Pour éviter la violence, pour la faire cesser, il est nécessaire d’instaurer le dialogue, de mettre des mots à la place des coups. La non violence passe donc par le langage, mais quel langage? Car chacun sait combien un mot déclencher la furie de l’autre, combien une phrase peut enfermer autrui lus surement que des barreaux. Il y’a un langage de la violence. C’est un langage qui juge, dévalorise, nie l’existence de l’autre, méconnait tout émotion. Le nazi Eichman, emprisonné à Jerusalem, a dit dans sa confession, avoir utilisé le Fachsprache ou  » langage du metier » un langage niant la responsabilité.  » c’etait les ordres des supérieurs, la ligne politique ». Et il y’a le le langage de la non violence, celui qui écoute et respecte, celui qui reconait l’autre, qui partage des émotions, exprime des besoins.

Le langage de la violence est celui que nous avons tous appris, car on apprend à parler le langage de ses parents, et pour la plupart des parents d’hier c’etait celui des jeux de pouvoir. Ils avaient toujours raison, et savaient mieux que nous ce qui était bon pour nous. Il va sans dire que tout ce qu’ils faisaient etait pour notre bien, même lorsque cela nous faisait souffrir. Nos sémotions avaient peu de poids. La colere surtout était bannie., et il etait particulierement mal venu  de se facher contre ses parents. Nous avons donc appris cette langue du pouvoir sur l’autre, et une fois adultes, nous avons tendance à la manier à notre tour. Sa particularité est le déni des émotions pour faire une large place au jugement.

Le langage de la non-violence devra donc permettre de reconnaitre et partager des émotions ainsi que d’eviter tout jugement.

LES RACINES DE LA VIOLENCE : contrairement à une idée communément admise, la violence n’est directement liée ni à l’injustice, ni à la blessure, ni à la frustration, mais à l’impuissance à gerer ses affects devant ces situations difficiles, à exprimer ses besoins et à recevoir satisfaction. La distinction est d’importance, c’est l’IMPUISSANCE QUI PRESIDE LA VIOLENCE.

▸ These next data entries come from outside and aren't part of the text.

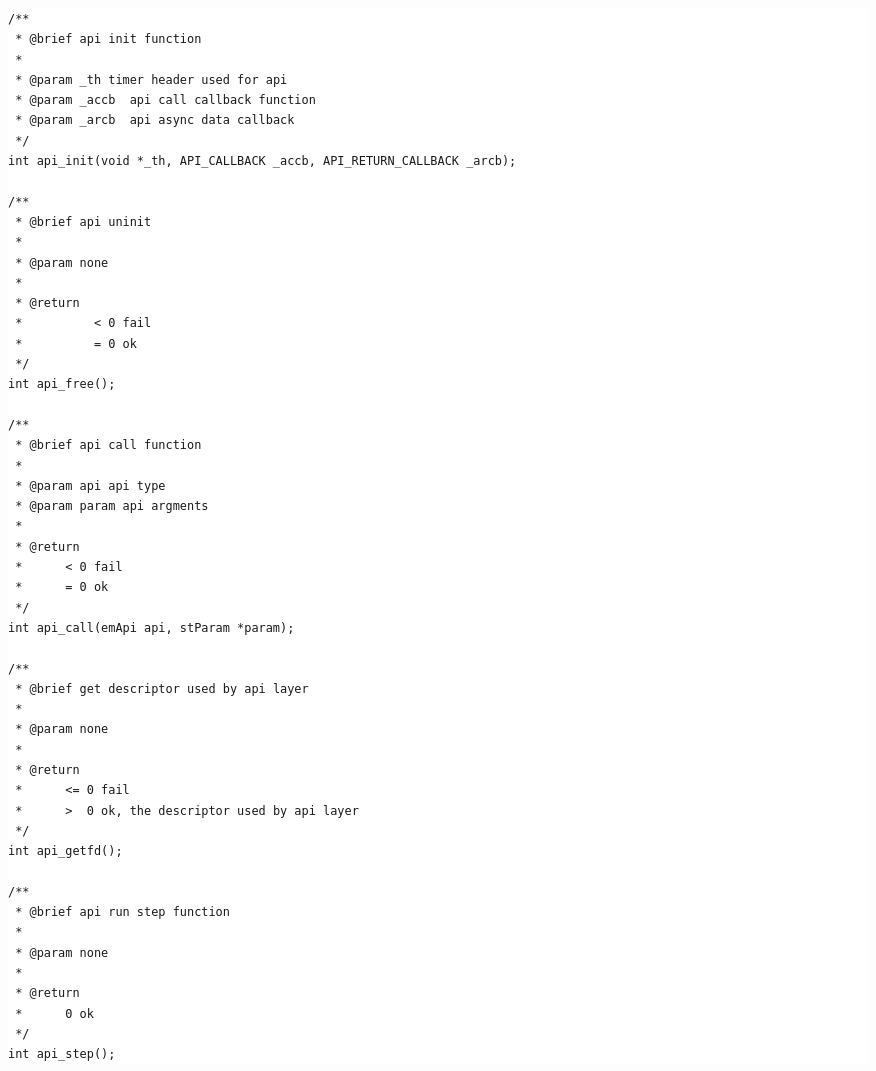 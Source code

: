 	/**
	 * @brief api init function 
	 *
	 * @param _th timer header used for api 
	 * @param _accb  api call callback function
	 * @param _arcb  api async data callback
	 */
	int api_init(void *_th, API_CALLBACK _accb, API_RETURN_CALLBACK _arcb);

	/**
	 * @brief api uninit 
	 *
	 * @param none
	 *
	 * @return 
	 *			< 0 fail
	 *			= 0 ok
	 */
	int api_free();

	/** 
	 * @brief api call function
	 *
	 * @param api api type
	 * @param param api argments
	 *
	 * @return 
	 *		< 0 fail
	 *		= 0 ok
	 */
	int api_call(emApi api, stParam *param);

	/**
	 * @brief get descriptor used by api layer
	 *
	 * @param none
	 * 
	 * @return
	 *		<= 0 fail
	 * 		>  0 ok, the descriptor used by api layer
	 */
	int api_getfd();

	/** 
	 * @brief api run step function
	 *
	 * @param none
	 *
	 * @return
	 *		0 ok
	 */
	int api_step();
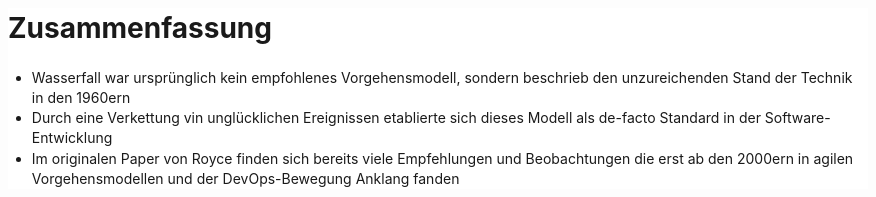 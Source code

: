 # Zusammenfassung 

* Wasserfall war ursprünglich kein empfohlenes Vorgehensmodell, sondern beschrieb den unzureichenden Stand der Technik in den 1960ern
* Durch eine Verkettung vin unglücklichen Ereignissen etablierte sich dieses Modell als de-facto Standard in der Software-Entwicklung 
* Im originalen Paper von Royce finden sich bereits viele Empfehlungen und Beobachtungen die erst ab den 2000ern in agilen Vorgehensmodellen und der DevOps-Bewegung Anklang fanden
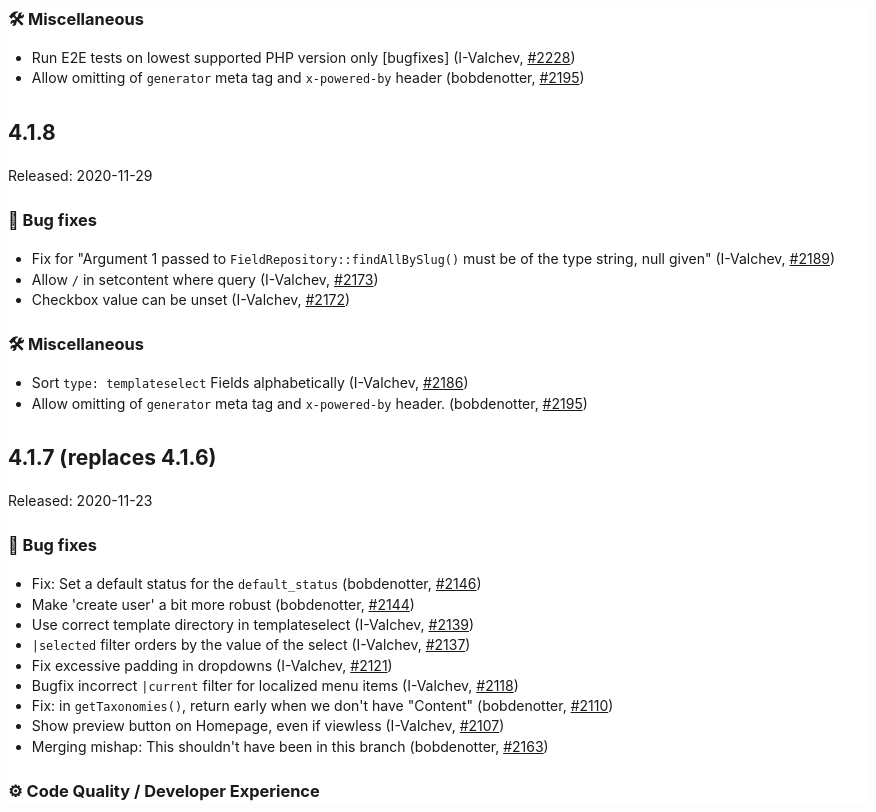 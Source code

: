 ### 🛠️ Miscellaneous

- Run E2E tests on lowest supported PHP version only [bugfixes] (I-Valchev, [#2228](https://github.com/bolt/core/pull/2228))
- Allow omitting of `generator` meta tag and `x-powered-by` header (bobdenotter, [#2195](https://github.com/bolt/core/pull/2195))


## 4.1.8 

Released: 2020-11-29

### 🐛 Bug fixes

- Fix for "Argument 1 passed to `FieldRepository::findAllBySlug()` must be of the type string, null given" (I-Valchev, [#2189](https://github.com/bolt/core/pull/2189))
- Allow `/` in setcontent where query (I-Valchev, [#2173](https://github.com/bolt/core/pull/2173))
- Checkbox value can be unset (I-Valchev, [#2172](https://github.com/bolt/core/pull/2172))

### 🛠️ Miscellaneous

- Sort `type: templateselect` Fields alphabetically (I-Valchev, [#2186](https://github.com/bolt/core/pull/2186))
- Allow omitting of `generator` meta tag and `x-powered-by` header. (bobdenotter, [#2195](https://github.com/bolt/core/pull/2195))

## 4.1.7 (replaces 4.1.6)

Released: 2020-11-23

### 🐛 Bug fixes

- Fix: Set a default status for the `default_status` (bobdenotter, [#2146](https://github.com/bolt/core/pull/2146))
- Make 'create user' a bit more robust (bobdenotter, [#2144](https://github.com/bolt/core/pull/2144))
- Use correct template directory in templateselect (I-Valchev, [#2139](https://github.com/bolt/core/pull/2139))
- `|selected` filter orders by the value of the select (I-Valchev, [#2137](https://github.com/bolt/core/pull/2137))
- Fix excessive padding in dropdowns (I-Valchev, [#2121](https://github.com/bolt/core/pull/2121))
- Bugfix incorrect `|current` filter for localized menu items (I-Valchev, [#2118](https://github.com/bolt/core/pull/2118))
- Fix: in `getTaxonomies()`, return early when we don't have "Content" (bobdenotter, [#2110](https://github.com/bolt/core/pull/2110))
- Show preview button on Homepage, even if viewless (I-Valchev, [#2107](https://github.com/bolt/core/pull/2107))
- Merging mishap: This shouldn't have been in this branch (bobdenotter, [#2163](https://github.com/bolt/core/pull/2163))

### ⚙️ Code Quality / Developer Experience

Quand les émotions ressenties à l’occasion de la blessure, de l’injustice ou de la frustration sont exprimées et entendues, la personne qui  les subit peut restaurer son intégrité. La violence n’est pas colère, elle est l’échec de la colere.

Quand on n’a pas la possibilité de s’affirmer, d’être entendu, de résoudre un probleme, on se sent impuissant et de plus en plus dépendant d’autrui.  A la douleur s’ajoute le ressentiment ! trop de besoins nopn satisfaits, mais surtout l’absence de pouvoir réel sur sa vie, font le lit de la violence. La haine est accumulation de sentiments d’injustice, de détresse, de frustration qui n’ont pas su trouver d’issue.